La parola giusta è 'ammirazione'. E la reazione seguente: “come vorrei conoscerlo!”. Sono andata alla mostra di Banksy a Palazzo Cipolla e sono stata completamente irretita da lui e dal suo modo di interpretare la vita e trasfigurare le denunce. Qualcosa avevo già visto, qualcosa letto, di sicuro ero già predisposta. Ma leggere delle sue gesta in giro per il mondo, tra musei garbatamente violati, scherzi di qualità, installazioni di spessore mi ha proprio entusiasmato.
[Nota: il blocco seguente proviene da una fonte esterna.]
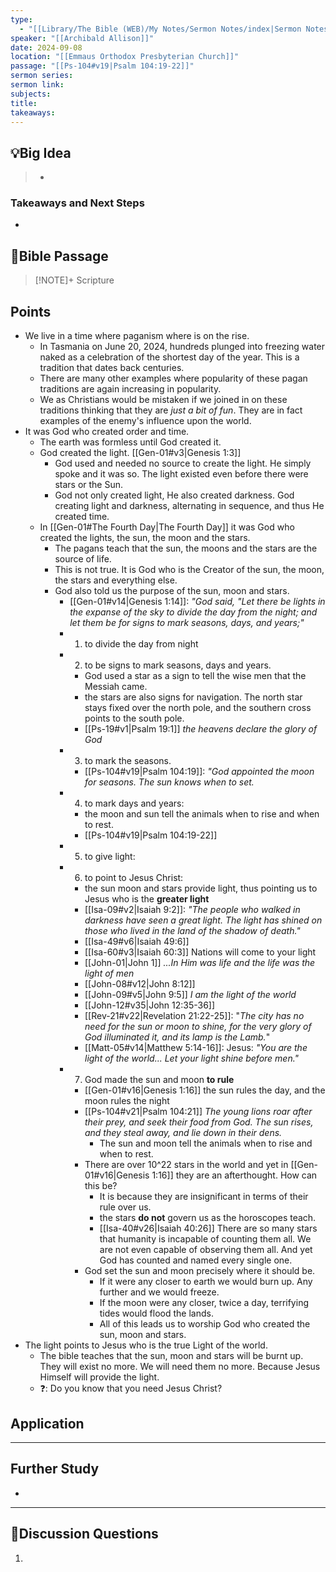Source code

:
 ```yaml
---
type:
  - "[[Library/The Bible (WEB)/My Notes/Sermon Notes/index|Sermon Notes]]"
speaker: "[[Archibald Allison]]"
date: 2024-09-08
location: "[[Emmaus Orthodox Presbyterian Church]]"
passage: "[[Ps-104#v19|Psalm 104:19-22]]"
sermon series: 
sermon link: 
subjects: 
title: 
takeaways:
---
```



## 💡Big Idea
>- 

### Takeaways and Next Steps
- 


## 📖Bible Passage
>[!NOTE]+ Scripture
>

## Points

- We live in a time where paganism where is on the rise. 
	- In Tasmania on June 20, 2024, hundreds plunged into freezing water naked as a celebration of the shortest day of the year. This is a tradition that dates back centuries. 
	- There are many other examples where popularity of these pagan traditions are again increasing in popularity. 
	- We as Christians would be mistaken if we joined in on these traditions thinking that they are *just a bit of fun*. They are in fact examples of the enemy's influence upon the world. 
- It was God who created order and time. 
	- The earth was formless until God created it. 
	- God created the light. [[Gen-01#v3|Genesis 1:3]]
		- God used and needed no source to create the light. He simply spoke and it was so. The light existed even before there were stars or the Sun. 
		- God not only created light, He also created darkness. God creating light and darkness, alternating in sequence, and thus He created time. 
	- In [[Gen-01#The Fourth Day|The Fourth Day]] it was God who created the lights, the sun, the moon and the stars. 
		- The pagans teach that the sun, the moons and the stars are the source of life. 
		- This is not true. It is God who is the Creator of the sun, the moon, the stars and everything else. 
		- God also told us the purpose of the sun, moon and stars. 
			- [[Gen-01#v14|Genesis 1:14]]: *"God said, "Let there be lights in the expanse of the sky to divide the day from the night; and let them be for signs to mark seasons, days, and years;"*
			- 1. to divide the day from night
			- 2. to be signs to mark seasons, days and years. 
				- God used a star as a sign to tell the wise men that the Messiah came. 
				- the stars are also signs for navigation. The north star stays fixed over the north pole, and the southern cross points to the south pole. 
				- [[Ps-19#v1|Psalm 19:1]] *the heavens declare the glory of God*
			- 3. to mark the seasons. 
				- [[Ps-104#v19|Psalm 104:19]]: *"God appointed the moon for seasons. The sun knows when to set.*
			- 4. to mark days and years: 
				- the moon and sun tell the animals when to rise and when to rest. 
				- [[Ps-104#v19|Psalm 104:19-22]]
			- 5. to give light: 
			- 6. to point to Jesus Christ: 
				- the sun moon and stars provide light, thus pointing us to Jesus who is the **greater light**
				- [[Isa-09#v2|Isaiah 9:2]]: *"The people who walked in darkness have seen a great light. The light has shined on those who lived in the land of the shadow of death."*
				- [[Isa-49#v6|Isaiah 49:6]]
				- [[Isa-60#v3|Isaiah 60:3]] Nations will come to your light
				- [[John-01|John 1]] *...In Him was life and the life was the light of men*
				- [[John-08#v12|John 8:12]]
				- [[John-09#v5|John 9:5]] *I am the light of the world*
				- [[John-12#v35|John 12:35-36]] 
				- [[Rev-21#v22|Revelation 21:22-25]]: "*The city has no need for the sun or moon to shine, for the very glory of God illuminated it, and its lamp is the Lamb.*" 
				- [[Matt-05#v14|Matthew 5:14-16]]: Jesus: *"You are the light of the world... Let your light shine before men."* 
			- 7. God made the sun and moon **to rule**
				- [[Gen-01#v16|Genesis 1:16]] the sun rules the day, and the moon rules the night
				- [[Ps-104#v21|Psalm 104:21]] *The young lions roar after their prey, and seek their food from God. The sun rises, and they steal away, and lie down in their dens.*  
					- The sun and moon tell the animals when to rise and when to rest. 
				- There are over 10^22 stars in the world and yet in [[Gen-01#v16|Genesis 1:16]] they are an afterthought. How can this be? 
					- It is because they are insignificant in terms of their rule over us. 
					- the stars **do not** govern us as the horoscopes teach. 
					- [[Isa-40#v26|Isaiah 40:26]] There are so many stars that humanity is incapable of counting them all. We are not even capable of observing them all. And yet God has counted and named every single one. 
				- God set the sun and moon precisely where it should be. 
					- If it were any closer to earth we would burn up. Any further and we would freeze. 
					- If the moon were any closer, twice a day, terrifying tides would flood the lands. 
					- All of this leads us to worship God who created the sun, moon and stars. 
- The light points to Jesus who is the true Light of the world. 
	- The bible teaches that the sun, moon and stars will be burnt up. They will exist no more. We will need them no more. Because Jesus Himself will provide the light. 
	- ❓: Do you know that you need Jesus Christ? 

## Application

---
## Further Study
- 

---
## 💬Discussion Questions

1.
L'approccio giocoso non è mai scontato -a parte forse quei bambini con il palloncino a forma di cuore che mi sarei risparmiata- la capacità di dare leggerezza pesantissima alla politica. Con un disegno, uno stencil, Banksy ti mette davanti gli orrori e le ingiustizie del mondo, un po' ridicolizzando chi si prende troppo sul serio, un po' stravolgendo completamente i luoghi comuni. Obbliga gli occhi a vedere la sintesi. Faccio un esempio. C'è, proprio all'inizio del percorso, un quadro (vabbè si chiamerà quadro? Forse) con degli africani in costume tradizionale da savana nell'atto di scagliare le loro lance contro dei carrelli supermercato vuoti. Bello anche lo stereotipo del manifestante violento nell'atto di lanciare, però, un mazzo di fiori. Altre cose che mi hanno colpito le metto qui, che io sono critica sempre per natura, ma non sono una critica d'arte e ognuno poi ci legge quello che vuole.
Però, nella mostra c'è anche il racconto, in pillole, della vita di Banksy e la sua capacità di farne una avventura di valore. Direi che è sicuramente l'artista contemporaneo che sento più vicino con la sua capacità di avvistare e mescolare amore e odio, pace e guerra, ricchi e poveri, distillando contraddizioni in termini con una ironia che sconfina nel sarcasmo. Decisamente non banale per combattere i mali dell'umanità. In parte guastatore, in parte vietcong metropolitano, ho passato con lui del tempo di qualità. Dimmi poco, di questi tempi.